Could you set down exactly the lines in the records below between the line holding "- **Image Processing Functions:**" and the line holding "3. Where neither", inclusive?

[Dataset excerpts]
※
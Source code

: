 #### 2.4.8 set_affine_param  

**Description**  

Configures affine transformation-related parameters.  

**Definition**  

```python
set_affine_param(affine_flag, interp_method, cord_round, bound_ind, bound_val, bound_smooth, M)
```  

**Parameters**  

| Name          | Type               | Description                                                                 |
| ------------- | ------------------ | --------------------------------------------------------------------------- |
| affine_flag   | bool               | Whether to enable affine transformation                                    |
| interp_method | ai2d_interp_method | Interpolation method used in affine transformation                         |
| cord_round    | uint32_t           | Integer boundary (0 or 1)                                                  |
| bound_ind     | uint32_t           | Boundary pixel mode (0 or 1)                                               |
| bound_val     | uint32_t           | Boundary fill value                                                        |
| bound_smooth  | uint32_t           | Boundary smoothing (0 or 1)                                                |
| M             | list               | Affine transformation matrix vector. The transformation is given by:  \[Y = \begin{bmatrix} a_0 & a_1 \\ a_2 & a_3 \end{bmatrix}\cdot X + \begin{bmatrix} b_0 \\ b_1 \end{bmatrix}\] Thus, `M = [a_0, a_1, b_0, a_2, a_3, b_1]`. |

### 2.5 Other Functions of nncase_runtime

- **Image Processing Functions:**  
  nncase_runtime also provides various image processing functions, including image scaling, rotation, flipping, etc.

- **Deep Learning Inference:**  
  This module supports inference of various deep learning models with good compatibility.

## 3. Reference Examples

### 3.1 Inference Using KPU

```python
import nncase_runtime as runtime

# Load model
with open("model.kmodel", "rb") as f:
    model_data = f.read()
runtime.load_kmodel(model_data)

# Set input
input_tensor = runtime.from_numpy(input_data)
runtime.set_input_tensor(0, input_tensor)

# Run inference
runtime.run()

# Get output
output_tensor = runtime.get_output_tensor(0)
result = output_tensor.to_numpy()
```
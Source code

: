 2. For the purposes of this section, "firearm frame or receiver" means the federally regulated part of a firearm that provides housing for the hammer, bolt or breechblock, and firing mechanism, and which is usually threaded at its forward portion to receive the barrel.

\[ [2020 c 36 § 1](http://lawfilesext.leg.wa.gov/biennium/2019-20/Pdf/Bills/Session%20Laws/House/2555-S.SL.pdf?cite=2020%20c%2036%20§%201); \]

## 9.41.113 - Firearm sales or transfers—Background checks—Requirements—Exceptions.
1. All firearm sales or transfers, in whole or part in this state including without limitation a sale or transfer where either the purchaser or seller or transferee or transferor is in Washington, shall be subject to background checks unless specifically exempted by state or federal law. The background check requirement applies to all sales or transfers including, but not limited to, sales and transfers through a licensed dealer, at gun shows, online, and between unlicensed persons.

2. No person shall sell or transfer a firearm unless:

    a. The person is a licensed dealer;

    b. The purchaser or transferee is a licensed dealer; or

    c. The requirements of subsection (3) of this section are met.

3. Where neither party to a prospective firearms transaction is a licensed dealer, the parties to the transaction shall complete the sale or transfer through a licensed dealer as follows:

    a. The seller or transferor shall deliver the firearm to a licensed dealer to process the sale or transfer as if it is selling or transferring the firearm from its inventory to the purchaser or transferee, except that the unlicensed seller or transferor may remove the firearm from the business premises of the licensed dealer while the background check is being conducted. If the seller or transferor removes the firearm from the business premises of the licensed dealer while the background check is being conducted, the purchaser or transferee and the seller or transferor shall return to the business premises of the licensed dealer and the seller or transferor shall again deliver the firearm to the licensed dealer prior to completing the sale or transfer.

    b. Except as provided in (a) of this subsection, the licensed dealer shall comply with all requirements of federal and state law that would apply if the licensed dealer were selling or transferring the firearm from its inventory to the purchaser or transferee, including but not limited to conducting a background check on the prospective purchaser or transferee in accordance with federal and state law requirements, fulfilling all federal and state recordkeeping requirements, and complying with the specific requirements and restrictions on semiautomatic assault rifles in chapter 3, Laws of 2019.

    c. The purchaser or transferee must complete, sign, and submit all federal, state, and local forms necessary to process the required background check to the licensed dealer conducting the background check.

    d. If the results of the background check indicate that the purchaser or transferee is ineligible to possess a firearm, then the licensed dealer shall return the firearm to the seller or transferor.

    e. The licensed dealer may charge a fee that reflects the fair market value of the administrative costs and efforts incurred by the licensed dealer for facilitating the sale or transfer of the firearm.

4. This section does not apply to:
※
EXPECTED OUTPUT
- **Image Processing Functions:**  
  nncase_runtime also provides various image processing functions, including image scaling, rotation, flipping, etc.

- **Deep Learning Inference:**  
  This module supports inference of various deep learning models with good compatibility.

## 3. Reference Examples

### 3.1 Inference Using KPU

```python
import nncase_runtime as runtime

# Load model
with open("model.kmodel", "rb") as f:
    model_data = f.read()
runtime.load_kmodel(model_data)

# Set input
input_tensor = runtime.from_numpy(input_data)
runtime.set_input_tensor(0, input_tensor)

# Run inference
runtime.run()

# Get output
output_tensor = runtime.get_output_tensor(0)
result = output_tensor.to_numpy()
```
Source code

: 2. For the purposes of this section, "firearm frame or receiver" means the federally regulated part of a firearm that provides housing for the hammer, bolt or breechblock, and firing mechanism, and which is usually threaded at its forward portion to receive the barrel.

\[ [2020 c 36 § 1](http://lawfilesext.leg.wa.gov/biennium/2019-20/Pdf/Bills/Session%20Laws/House/2555-S.SL.pdf?cite=2020%20c%2036%20§%201); \]

## 9.41.113 - Firearm sales or transfers—Background checks—Requirements—Exceptions.
1. All firearm sales or transfers, in whole or part in this state including without limitation a sale or transfer where either the purchaser or seller or transferee or transferor is in Washington, shall be subject to background checks unless specifically exempted by state or federal law. The background check requirement applies to all sales or transfers including, but not limited to, sales and transfers through a licensed dealer, at gun shows, online, and between unlicensed persons.

2. No person shall sell or transfer a firearm unless:

    a. The person is a licensed dealer;

    b. The purchaser or transferee is a licensed dealer; or

    c. The requirements of subsection (3) of this section are met.

3. Where neither party to a prospective firearms transaction is a licensed dealer, the parties to the transaction shall complete the sale or transfer through a licensed dealer as follows:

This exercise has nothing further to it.